Lujan pointed to the length of time, nine years, before the Vatican has come out here to talk to witnesses as part of their investigation of Apuron.
Archbishop Savio Hon Tai Fai, in 2016, made several statements pointing to the Vatican’s concerns about Apuron long before former altar boys publicly accused Apuron of rape and sexual abuse.

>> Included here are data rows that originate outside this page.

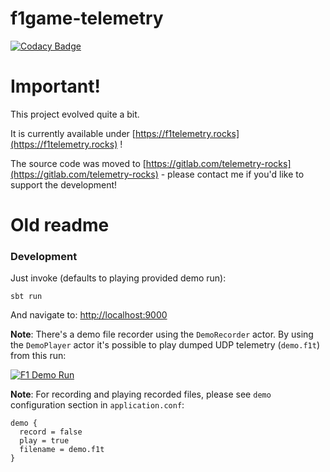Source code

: f1game-telemetry
================

[![Codacy Badge](https://api.codacy.com/project/badge/Grade/fdf98753c2b94cc298cdbab140249635)](https://www.codacy.com/app/gmaslowski/f1game-telemetry?utm_source=github.com&utm_medium=referral&utm_content=gmaslowski/f1game-telemetry&utm_campaign=badger)

# Important!
This project evolved quite a bit. 

It is currently available under [https://f1telemetry.rocks](https://f1telemetry.rocks) !

The source code was moved to [https://gitlab.com/telemetry-rocks](https://gitlab.com/telemetry-rocks) - please contact me if you'd like to support the development!

# Old readme

### Development

Just invoke (defaults to playing provided demo run):

```
sbt run
```

And navigate to: [http://localhost:9000](http://localhost:9000)

__**Note**__: There's a demo file recorder using the `DemoRecorder` actor. By using the `DemoPlayer` actor it's
possible to play dumped UDP telemetry (`demo.f1t`) from this run:

[![F1 Demo Run](https://img.youtube.com/vi/749N3TgkqGU/0.jpg)](https://www.youtube.com/watch?v=749N3TgkqGU)

__**Note**__: For recording and playing recorded files, please see `demo` configuration section in `application.conf`:
```
demo {
  record = false
  play = true
  filename = demo.f1t
}
```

Hon said these include deeding a Yona seminary property to a group without due process in conformity with Catholic church law, disobeying the Holy See’s instructions to rescind and annual that deed restriction, failure to talk to his own priests, favoritism towards one group, inability to involve more people in decision-making for the archdiocese, and failure to ensure constant communication with the Holy See through Archbishop Martin Krebs, among other things.
Apuron has denied the sexual abuse claims.
‘Not a good choice for Guam’
The Vatican officials working on the Apuron canonical penal trial are a concern for international organizations working on the church crisis worldwide, as well as the attorney for the clergy abuse survivors on Guam.
SNAP’s Casteix said in her personal view, Burke was deputized because of the belief that he might appeal to Catholics on Guam who felt alienated by the Neocatechumenal Way.
“Unfortunately, Burke also has a sketchy history when it comes to dealing with the abuse crisis in St. Louis: blaming gay clergy and and allegedly engaging in culpable negligence,” Casteix said.
Apuron is one of 84 bishops worldwide who have been accused publicly of sexual wrongdoing, based on data that BishopAccountability.org has compiled.
Doyle said nothing in Burke’s record suggests he is a good choice to head Apuron’s tribunal.
“He does not seem capable of the extreme severity toward offending clergy that Pope Francis called for last week,” Doyle said.
In 1990, for example, Burke as a young canon lawyer defended before the Signatura an accused Pittsburgh priest that then-bishop Donald Wuerl was seeking to remove from the priesthood, Doyle said.
“When Burke won his case, Wuerl himself flew to Rome to argue for the priest’s removal and ultimately prevailed,” Doyle added.
Doyle said that on the other hand, there’s little known about Burke’s involvement since 2008 when he left the U.S. to serve as Prefect of the Apostolic Signatura.
“Despite his disagreement with Pope Francis on many other topics, let’s hope Burke aligns with him on this most crucial issue facing the Church. In the tribunal in Guam, Burke must heed the Pope’s pledges of zero tolerance and accountability for bishops,” said Doyle. “Sadly, early indicators suggest otherwise.”
Doyle said Burke already has warned at least one Apuron victim that his testimony will be sealed under the pontifical secret, “and that does not bode well.”
“Without transparency, there cannot be accountability,” Doyle added.
Lujan was not shy to share his mistrust of the Rev. James Conn, who serves as prosecutor in the Apuron canonical trial.
The Vatican tribunal heard from some witnesses last week, but didn’t directly hear from one of Apuron’s alleged sexual abuse victims, Roland Sondia. Sondia declined to give testimony without Lujan’s presence and said he would provide written testimony later. Among those deposed was Deacon Steve Martinez, the former sexual abuse response coordinator whom Apuron fired for reportedly raising concerns about the archdiocese’s mishandling of sex abuse allegations for several years.